Streit entzündete sich in der Debatte allerdings an der Frage, wer für die Verrohung der politischen Auseinandersetzung verantwortlich ist. Friedrich Straetmanns von der Linken sagte, die vergiftete Diskussionskultur komme von "rechtsaußen". Der AfD-Parlamentarier Martin Reichardt beklagte hingegen eine Einschränkung der Meinungsfreiheit durch "Gesinnungstotalitaristen" in den Reihen von Linken, Grünen und SPD.

Demonstranten stürmten Lucke-Vorlesung

Der Wirtschaftsprofessor Lucke war in der vergangenen Woche nach seiner Rückkehr an die Universität Hamburg wegen seiner AfD-Vergangenheit beschimpft, bedrängt und am Reden gehindert worden.
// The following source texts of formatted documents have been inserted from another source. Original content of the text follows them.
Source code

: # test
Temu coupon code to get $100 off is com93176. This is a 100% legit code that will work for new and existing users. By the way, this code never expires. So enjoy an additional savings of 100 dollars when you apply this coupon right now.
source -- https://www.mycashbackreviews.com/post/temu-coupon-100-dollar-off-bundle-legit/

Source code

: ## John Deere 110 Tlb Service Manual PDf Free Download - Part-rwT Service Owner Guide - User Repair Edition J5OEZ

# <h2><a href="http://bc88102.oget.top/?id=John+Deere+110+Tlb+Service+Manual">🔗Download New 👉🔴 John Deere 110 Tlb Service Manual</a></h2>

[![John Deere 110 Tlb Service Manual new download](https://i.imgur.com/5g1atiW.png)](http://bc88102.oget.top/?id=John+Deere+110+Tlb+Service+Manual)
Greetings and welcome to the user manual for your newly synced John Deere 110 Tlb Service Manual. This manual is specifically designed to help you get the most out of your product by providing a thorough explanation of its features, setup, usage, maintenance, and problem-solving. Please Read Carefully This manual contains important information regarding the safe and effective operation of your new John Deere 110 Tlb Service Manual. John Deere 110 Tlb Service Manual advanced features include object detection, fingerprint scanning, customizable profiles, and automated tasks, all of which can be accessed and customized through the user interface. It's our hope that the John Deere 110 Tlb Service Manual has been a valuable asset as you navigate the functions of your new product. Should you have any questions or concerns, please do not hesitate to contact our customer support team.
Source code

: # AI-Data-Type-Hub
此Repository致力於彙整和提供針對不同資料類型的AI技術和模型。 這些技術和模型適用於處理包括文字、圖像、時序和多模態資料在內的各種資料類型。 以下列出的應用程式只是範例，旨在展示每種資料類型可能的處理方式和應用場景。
Auch an diesem Mittwoch wurde seine Vorlesung von rund 30 Demonstranten gestört. Am Montagabend hatten linke Aktivisten beim Göttinger Literaturherbst eine Lesung de Maizières verhindert. Seehofer betonte, solche Dinge wolle er nicht einfach hinnehmen. "Dazu kann ein Rechtsstaat nicht schweigen."

De Maizière ergriff in der Aktuellen Stunde selber das Wort und machte sich für die Meinungsfreiheit stark: "Zur Meinungsfreiheit gehört, (...) dass ein umstrittener Professor, dessen Meinung mir nicht gefällt, in Hamburg eine Vorlesung halten kann." Die frühere Umweltministerin Barbara Hendricks (SPD) betonte allerdings auch, Widerspruch gegen die AfD sei die Pflicht jedes Demokraten: "Es gibt nicht die Freiheit, unwidersprochen nationalistische Hetze zu verbreiten."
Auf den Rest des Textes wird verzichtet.